───── Input records ─────

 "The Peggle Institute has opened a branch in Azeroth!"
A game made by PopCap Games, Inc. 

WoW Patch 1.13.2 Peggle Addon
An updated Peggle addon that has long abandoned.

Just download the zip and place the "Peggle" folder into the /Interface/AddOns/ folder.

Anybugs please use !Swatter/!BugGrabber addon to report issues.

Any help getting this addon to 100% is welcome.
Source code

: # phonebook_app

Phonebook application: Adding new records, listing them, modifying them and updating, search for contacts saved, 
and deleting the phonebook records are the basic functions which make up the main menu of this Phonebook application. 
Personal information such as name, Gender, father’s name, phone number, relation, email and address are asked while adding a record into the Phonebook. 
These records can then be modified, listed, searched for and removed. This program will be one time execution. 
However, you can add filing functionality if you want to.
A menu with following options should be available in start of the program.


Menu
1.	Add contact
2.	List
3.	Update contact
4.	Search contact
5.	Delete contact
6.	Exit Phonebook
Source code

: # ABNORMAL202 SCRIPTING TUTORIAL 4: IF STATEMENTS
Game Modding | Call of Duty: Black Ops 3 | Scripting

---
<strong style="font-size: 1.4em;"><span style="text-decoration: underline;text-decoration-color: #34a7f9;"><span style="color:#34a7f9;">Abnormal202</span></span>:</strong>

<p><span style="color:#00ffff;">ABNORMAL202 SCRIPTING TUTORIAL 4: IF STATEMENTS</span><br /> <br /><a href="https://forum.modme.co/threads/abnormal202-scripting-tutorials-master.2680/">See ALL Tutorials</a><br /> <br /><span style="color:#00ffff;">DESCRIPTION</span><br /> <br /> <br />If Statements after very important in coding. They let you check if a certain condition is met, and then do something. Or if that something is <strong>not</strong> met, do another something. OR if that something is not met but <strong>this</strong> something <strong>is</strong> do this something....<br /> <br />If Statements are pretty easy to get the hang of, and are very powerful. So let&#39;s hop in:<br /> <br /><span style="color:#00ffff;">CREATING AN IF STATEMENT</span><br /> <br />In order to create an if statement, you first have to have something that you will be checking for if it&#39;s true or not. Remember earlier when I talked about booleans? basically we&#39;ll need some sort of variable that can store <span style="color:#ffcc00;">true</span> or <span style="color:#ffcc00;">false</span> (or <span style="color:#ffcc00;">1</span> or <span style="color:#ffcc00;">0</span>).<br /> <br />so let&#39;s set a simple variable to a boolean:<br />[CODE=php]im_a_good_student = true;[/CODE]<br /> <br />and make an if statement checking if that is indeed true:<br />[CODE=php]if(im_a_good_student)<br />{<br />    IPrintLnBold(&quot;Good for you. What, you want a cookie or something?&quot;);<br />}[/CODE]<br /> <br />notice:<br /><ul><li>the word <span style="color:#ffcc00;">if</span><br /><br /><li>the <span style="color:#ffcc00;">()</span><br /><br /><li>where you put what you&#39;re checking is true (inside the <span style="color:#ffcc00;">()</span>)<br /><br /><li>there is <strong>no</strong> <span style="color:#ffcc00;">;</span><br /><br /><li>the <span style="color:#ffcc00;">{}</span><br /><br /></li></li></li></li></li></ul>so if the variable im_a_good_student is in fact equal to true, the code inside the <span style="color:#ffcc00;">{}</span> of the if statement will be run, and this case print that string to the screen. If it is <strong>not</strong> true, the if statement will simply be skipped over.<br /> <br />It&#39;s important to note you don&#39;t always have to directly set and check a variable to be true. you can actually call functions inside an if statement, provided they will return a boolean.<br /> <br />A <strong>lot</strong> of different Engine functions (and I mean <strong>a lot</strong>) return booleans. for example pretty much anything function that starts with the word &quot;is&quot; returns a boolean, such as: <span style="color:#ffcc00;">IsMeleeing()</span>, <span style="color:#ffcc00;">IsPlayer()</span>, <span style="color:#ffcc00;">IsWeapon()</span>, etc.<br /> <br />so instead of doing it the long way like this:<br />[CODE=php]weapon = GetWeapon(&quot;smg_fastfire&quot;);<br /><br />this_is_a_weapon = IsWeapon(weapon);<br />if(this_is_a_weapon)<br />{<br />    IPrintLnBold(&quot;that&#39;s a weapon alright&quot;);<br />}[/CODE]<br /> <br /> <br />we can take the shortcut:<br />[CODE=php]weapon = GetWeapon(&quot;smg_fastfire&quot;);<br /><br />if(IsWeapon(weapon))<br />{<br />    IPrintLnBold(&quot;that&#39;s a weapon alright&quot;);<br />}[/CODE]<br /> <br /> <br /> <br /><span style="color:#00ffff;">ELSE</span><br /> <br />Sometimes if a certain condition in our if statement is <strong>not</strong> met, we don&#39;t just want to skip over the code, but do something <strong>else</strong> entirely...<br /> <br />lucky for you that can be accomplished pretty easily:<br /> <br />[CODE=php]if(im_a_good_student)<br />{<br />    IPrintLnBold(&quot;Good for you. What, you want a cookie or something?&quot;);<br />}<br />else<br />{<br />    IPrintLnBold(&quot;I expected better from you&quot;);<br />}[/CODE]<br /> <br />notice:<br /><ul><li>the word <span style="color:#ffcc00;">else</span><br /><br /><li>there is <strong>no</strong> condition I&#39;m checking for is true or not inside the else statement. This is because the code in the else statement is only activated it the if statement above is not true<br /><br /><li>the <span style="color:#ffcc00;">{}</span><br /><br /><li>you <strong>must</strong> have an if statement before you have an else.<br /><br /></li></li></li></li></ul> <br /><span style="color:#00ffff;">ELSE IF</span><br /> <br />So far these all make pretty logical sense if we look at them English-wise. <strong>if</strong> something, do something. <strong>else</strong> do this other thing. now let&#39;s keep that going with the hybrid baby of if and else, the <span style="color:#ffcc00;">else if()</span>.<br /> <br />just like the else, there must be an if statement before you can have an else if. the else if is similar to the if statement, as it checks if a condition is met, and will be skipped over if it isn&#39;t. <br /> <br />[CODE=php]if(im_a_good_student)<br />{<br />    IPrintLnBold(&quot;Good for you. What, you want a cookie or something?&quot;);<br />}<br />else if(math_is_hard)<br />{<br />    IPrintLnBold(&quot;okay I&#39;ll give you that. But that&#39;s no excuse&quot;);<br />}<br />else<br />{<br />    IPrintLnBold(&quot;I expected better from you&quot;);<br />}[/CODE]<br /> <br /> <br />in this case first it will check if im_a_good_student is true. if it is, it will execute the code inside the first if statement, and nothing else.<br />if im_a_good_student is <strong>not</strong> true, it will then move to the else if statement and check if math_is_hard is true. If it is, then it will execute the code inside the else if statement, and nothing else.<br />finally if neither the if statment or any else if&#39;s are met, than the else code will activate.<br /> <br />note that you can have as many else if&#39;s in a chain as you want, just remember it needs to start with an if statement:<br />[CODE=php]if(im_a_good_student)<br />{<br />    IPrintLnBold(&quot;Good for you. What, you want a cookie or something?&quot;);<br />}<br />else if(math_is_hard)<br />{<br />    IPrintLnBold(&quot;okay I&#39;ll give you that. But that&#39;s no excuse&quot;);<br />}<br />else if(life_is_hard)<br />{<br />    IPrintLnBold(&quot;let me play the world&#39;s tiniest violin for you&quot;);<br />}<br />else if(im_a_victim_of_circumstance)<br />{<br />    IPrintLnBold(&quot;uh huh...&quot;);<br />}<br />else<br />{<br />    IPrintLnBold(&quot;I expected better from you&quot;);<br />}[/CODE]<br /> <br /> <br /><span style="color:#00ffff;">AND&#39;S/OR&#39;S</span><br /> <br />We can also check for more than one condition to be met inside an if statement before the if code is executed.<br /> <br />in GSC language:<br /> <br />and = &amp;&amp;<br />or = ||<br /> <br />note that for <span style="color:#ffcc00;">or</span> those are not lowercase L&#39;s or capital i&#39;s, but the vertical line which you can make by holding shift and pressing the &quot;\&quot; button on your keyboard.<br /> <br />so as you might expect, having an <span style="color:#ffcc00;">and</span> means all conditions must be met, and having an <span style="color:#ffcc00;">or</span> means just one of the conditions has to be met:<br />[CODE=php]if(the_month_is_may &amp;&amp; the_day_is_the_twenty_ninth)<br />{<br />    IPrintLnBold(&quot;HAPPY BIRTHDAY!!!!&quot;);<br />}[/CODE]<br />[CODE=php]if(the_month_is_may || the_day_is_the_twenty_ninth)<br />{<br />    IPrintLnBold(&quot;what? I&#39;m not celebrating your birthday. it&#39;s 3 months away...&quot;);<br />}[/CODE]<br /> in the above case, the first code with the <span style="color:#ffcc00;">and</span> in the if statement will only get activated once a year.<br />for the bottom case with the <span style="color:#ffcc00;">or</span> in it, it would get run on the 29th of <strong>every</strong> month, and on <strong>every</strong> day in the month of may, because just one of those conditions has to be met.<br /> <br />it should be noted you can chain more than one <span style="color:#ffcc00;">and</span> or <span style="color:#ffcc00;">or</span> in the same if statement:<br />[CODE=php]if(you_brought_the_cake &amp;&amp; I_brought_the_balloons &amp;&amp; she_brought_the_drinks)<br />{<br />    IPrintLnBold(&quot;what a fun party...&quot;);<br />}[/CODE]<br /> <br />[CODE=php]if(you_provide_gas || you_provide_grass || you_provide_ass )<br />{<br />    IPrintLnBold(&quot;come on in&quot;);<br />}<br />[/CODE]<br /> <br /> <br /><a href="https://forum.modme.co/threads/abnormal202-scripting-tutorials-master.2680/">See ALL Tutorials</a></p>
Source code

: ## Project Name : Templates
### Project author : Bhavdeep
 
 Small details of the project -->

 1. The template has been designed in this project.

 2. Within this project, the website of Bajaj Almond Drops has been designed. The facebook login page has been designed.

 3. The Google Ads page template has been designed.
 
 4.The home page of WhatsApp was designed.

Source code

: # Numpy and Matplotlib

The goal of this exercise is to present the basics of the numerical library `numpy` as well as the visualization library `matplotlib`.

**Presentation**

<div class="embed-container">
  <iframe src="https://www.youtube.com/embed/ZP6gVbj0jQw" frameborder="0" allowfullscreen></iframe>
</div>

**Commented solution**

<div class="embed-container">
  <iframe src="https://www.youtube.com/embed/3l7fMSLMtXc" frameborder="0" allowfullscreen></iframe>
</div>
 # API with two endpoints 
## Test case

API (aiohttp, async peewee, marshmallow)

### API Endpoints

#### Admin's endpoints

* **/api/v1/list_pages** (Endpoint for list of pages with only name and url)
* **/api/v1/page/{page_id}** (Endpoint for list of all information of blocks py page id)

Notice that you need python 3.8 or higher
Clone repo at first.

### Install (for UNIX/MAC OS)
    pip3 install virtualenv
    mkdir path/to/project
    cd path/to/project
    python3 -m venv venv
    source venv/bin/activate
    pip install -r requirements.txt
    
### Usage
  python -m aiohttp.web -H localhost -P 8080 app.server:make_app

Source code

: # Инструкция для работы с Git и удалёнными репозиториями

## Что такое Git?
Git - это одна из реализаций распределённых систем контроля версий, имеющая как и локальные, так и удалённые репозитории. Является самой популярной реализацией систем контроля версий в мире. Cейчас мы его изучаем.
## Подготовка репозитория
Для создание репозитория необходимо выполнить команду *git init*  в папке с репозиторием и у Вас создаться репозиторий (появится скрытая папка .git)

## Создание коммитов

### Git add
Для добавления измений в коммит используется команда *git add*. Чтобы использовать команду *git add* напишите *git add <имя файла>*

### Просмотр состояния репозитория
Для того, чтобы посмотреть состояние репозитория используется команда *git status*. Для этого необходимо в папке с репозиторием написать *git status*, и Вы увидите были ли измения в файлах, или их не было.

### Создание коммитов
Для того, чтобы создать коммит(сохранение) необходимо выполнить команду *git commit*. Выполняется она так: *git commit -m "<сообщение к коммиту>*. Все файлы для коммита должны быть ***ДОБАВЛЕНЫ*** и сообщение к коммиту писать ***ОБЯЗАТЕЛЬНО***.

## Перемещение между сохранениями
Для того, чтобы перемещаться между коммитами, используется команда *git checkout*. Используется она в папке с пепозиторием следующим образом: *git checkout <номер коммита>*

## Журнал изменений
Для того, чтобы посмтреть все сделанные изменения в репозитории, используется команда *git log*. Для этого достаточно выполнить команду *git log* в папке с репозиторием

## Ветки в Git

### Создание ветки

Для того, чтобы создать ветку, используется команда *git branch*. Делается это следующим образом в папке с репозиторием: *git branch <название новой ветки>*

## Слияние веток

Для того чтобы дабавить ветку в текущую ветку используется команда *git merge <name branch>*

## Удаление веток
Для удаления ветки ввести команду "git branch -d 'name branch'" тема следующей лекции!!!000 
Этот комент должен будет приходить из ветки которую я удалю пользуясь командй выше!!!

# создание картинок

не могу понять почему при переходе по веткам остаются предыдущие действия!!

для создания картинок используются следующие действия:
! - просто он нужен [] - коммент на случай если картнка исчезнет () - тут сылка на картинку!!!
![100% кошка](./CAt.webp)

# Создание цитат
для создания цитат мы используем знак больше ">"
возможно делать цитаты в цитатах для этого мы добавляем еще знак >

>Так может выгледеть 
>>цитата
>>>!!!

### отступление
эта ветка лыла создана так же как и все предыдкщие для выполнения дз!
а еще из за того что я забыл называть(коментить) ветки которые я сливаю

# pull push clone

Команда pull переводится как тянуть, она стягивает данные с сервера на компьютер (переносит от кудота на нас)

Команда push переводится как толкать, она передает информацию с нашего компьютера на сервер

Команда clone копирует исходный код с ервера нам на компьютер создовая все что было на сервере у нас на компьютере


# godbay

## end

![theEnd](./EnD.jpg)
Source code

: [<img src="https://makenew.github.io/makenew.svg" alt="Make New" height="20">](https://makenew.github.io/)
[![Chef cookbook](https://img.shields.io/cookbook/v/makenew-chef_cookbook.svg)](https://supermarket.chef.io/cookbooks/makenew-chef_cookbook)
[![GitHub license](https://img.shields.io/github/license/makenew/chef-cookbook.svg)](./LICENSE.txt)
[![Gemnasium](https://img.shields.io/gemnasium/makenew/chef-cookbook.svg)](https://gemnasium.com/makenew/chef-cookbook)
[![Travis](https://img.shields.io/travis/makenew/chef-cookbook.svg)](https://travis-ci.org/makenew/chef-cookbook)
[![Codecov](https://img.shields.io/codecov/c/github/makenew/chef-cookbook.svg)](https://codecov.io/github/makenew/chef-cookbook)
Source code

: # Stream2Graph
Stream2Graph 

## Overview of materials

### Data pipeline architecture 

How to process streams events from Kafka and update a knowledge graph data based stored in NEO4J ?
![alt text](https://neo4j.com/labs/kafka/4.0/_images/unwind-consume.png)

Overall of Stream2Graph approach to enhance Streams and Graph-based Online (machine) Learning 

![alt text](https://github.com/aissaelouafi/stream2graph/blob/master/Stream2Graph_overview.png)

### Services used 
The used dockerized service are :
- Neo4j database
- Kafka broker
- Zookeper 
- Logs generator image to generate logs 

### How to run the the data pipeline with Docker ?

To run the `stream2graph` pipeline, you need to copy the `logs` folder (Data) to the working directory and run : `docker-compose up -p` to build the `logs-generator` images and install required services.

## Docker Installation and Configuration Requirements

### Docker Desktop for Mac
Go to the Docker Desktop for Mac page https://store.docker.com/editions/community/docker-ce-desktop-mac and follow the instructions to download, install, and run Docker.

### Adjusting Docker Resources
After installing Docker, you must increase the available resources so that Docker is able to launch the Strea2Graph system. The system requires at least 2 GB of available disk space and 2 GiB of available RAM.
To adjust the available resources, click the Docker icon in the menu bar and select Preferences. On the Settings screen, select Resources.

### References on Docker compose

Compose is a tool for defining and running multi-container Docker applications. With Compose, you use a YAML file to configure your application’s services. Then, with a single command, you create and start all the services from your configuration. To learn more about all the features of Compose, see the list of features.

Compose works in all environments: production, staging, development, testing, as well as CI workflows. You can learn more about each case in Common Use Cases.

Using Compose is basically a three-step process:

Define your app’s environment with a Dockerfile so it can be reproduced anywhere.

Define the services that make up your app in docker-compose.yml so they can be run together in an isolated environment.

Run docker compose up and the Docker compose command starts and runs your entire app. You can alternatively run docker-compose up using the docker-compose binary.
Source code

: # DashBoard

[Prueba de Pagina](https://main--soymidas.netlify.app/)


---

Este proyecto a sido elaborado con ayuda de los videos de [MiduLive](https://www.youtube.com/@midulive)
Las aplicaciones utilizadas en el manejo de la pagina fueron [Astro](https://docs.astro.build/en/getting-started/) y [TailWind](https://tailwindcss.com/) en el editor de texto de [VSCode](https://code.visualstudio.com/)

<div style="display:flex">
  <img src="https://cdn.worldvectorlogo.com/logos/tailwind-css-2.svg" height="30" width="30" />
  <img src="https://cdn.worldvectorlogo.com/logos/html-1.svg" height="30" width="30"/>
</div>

─────

### Exercise objective
What is needed is a verbatim copy of every line in the records above from the one containing "Этот комент должен" down to the one containing "для создания картинок", both included, and nothing more.

### Result
Этот комент должен будет приходить из ветки которую я удалю пользуясь командй выше!!!

# создание картинок

не могу понять почему при переходе по веткам остаются предыдущие действия!!

для создания картинок используются следующие действия:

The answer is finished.